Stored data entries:

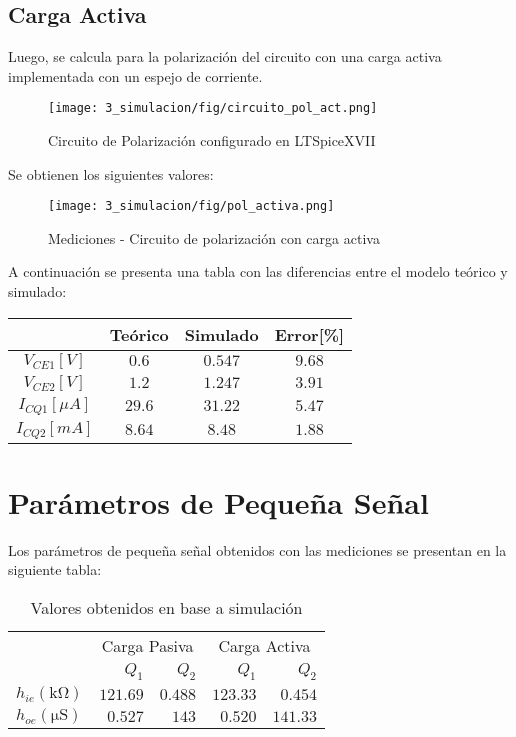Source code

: \subsection{Carga Activa}

Luego, se calcula  para la polarización del circuito con una carga activa implementada con un espejo de corriente.

\begin{figure}[H]
    \centering
    \texttt{[image: 3\_simulacion/fig/circuito\_pol\_act.png]}
    \label{circuito_pol_activa}
    \caption{Circuito de Polarización configurado en LTSpiceXVII}
\end{figure}

Se obtienen los siguientes valores:

\begin{figure}[H]
    \centering
    \texttt{[image: 3\_simulacion/fig/pol\_activa.png]}
    \label{mediciones_pol_activa}
    \caption{Mediciones - Circuito de polarización con carga activa}
\end{figure}
A continuación se presenta una tabla con las diferencias entre el modelo teórico y simulado:

\begin{table}[H]
    \centering
    \begin{tabular}{|c|c|c|c|}
    \hline
                        & Teórico & Simulado & Error[\%] \\ \hline
    $V_{CE1}[V]$        & $0.6$   & $0.547$  & $9.68$    \\ \hline
    $V_{CE2}[V]$        & $1.2$   & $1.247$   & $3.91$   \\ \hline
    $I_{CQ1}[\mu A]$ & $29.6$  & $31.22$  & $5.47$   \\ \hline
    $I_{CQ2}[mA]$ & $8.64$  & $8.48$  & $1.88$   \\ \hline
    \end{tabular}
    \end{table}



\section{Parámetros de Pequeña Señal}
Los parámetros de pequeña señal obtenidos con las mediciones se presentan en la siguiente tabla:

\begin{table}[H]
    \centering
    \begin{tabular}{|l|r|r|r|r|}
        \hline
        \multirow{2}{*}{} & \multicolumn{2}{c|}{Carga Pasiva} & \multicolumn{2}{c|}{Carga Activa} \\ \cline{2-5} 
         & $Q_1$ & $Q_2$ & $Q_1$ & $Q_2$ \\ \hline
        $h_{ie} (\si{\kilo\ohm})$ & $121.69$ & $0.488$ & $123.33$ & $0.454$ \\
        $h_{oe} (\si{\micro\siemens})$ & $0.527$ & $143$ & $0.520$ & $141.33$ \\\hline
    \end{tabular}
    \caption{Valores  obtenidos en base a simulación}
    \label{tab:vals_teo}
\end{table}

What is required: Look through the entries. Copy out each line with "obtenidos" in it.

Completed task:
Los parámetros de pequeña señal obtenidos con las mediciones se presentan en la siguiente tabla:
    \caption{Valores  obtenidos en base a simulación}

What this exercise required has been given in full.